Frequently Asked Questions
How do I tell a Mountain Chickadee from a Black-capped Chickadee?

Look at the head. The Mountain Chickadee has a bold white eyebrow stripe slicing through its black cap, while the Black-capped Chickadee has a solid black cap with no eyebrow. Mountain Chickadees are also grayer overall with less buff on the flanks, and their calls sound huskier and more nasal.

Where do Mountain Chickadees live?

They are year-round residents of coniferous mountain forests across western North America, from British Columbia and the Rockies through the Great Basin, Sierra Nevada, Cascades, and the Southwest. They favor pine, fir, spruce, and pinyon-juniper at middle to high elevations.

Do Mountain Chickadees come to bird feeders?

Yes. In or near their mountain range they readily visit feeders, especially for black-oil sunflower seeds, suet, and peanuts. They are tame and curious, often grabbing one seed at a time and caching it nearby before returning for more.
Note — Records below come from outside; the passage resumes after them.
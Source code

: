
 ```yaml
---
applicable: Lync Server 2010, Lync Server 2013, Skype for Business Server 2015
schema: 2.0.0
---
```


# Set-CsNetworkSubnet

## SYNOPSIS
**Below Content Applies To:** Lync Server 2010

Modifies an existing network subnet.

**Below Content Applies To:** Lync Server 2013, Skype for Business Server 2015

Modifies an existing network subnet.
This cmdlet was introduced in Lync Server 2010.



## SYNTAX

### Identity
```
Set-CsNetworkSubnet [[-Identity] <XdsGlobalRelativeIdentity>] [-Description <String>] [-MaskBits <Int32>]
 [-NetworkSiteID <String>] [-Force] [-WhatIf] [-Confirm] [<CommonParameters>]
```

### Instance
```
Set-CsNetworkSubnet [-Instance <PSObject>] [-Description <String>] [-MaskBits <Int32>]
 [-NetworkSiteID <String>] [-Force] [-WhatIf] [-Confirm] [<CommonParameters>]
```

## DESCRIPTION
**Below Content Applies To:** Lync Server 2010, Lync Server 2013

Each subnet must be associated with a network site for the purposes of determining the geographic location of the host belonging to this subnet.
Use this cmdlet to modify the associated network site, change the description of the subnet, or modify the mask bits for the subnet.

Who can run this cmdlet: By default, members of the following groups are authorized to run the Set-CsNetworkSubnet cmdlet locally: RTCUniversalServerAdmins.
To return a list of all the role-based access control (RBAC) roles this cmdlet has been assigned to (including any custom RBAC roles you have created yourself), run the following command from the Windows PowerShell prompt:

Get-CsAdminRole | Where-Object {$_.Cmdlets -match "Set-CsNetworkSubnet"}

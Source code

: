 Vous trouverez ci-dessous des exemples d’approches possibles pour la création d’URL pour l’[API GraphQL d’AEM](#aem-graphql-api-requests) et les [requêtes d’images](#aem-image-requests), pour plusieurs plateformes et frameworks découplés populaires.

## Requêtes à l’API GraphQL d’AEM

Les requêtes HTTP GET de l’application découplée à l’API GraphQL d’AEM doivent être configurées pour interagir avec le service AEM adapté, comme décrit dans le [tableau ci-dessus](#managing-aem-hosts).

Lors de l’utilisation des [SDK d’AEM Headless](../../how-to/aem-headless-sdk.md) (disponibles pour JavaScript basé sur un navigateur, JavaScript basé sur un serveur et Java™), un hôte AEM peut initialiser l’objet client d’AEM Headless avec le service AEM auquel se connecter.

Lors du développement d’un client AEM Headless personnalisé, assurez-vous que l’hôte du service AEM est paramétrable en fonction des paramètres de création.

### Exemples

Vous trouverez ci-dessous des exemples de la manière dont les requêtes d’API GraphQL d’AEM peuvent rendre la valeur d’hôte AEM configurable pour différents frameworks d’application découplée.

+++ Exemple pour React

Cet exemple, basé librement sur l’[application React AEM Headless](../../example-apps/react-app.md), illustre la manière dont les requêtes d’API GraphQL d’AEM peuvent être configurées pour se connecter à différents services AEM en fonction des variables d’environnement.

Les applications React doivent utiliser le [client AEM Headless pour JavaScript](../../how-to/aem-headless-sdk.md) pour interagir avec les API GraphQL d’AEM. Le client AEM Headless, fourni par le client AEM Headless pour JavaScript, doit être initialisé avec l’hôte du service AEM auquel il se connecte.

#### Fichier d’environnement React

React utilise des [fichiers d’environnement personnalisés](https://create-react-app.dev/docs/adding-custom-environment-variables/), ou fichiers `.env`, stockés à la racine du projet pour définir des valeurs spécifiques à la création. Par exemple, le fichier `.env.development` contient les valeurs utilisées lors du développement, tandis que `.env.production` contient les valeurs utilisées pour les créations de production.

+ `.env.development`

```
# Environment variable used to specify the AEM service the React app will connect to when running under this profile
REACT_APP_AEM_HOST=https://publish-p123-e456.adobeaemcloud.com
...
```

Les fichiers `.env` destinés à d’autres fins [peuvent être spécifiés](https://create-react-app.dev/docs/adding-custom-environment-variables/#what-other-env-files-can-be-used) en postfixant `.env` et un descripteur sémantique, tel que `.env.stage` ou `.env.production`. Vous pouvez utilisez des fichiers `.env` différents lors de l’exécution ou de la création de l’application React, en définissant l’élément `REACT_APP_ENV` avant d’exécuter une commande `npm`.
What does a Mountain Chickadee sound like?

Its song is a clear, whistled, descending fee-bee-bee, and its call is a husky, raspy chick-a-dee-dee-dee that sounds wheezier than other chickadees. The number of dee notes increases when the bird is alarmed or mobbing a predator.

Will Mountain Chickadees use a nest box?

They will. As cavity nesters they readily accept nest boxes with an entrance hole around 1 1/8 inches, especially when mounted on or near conifers. The female lines the cavity with fur and plant down and typically lays 5 to 9 eggs.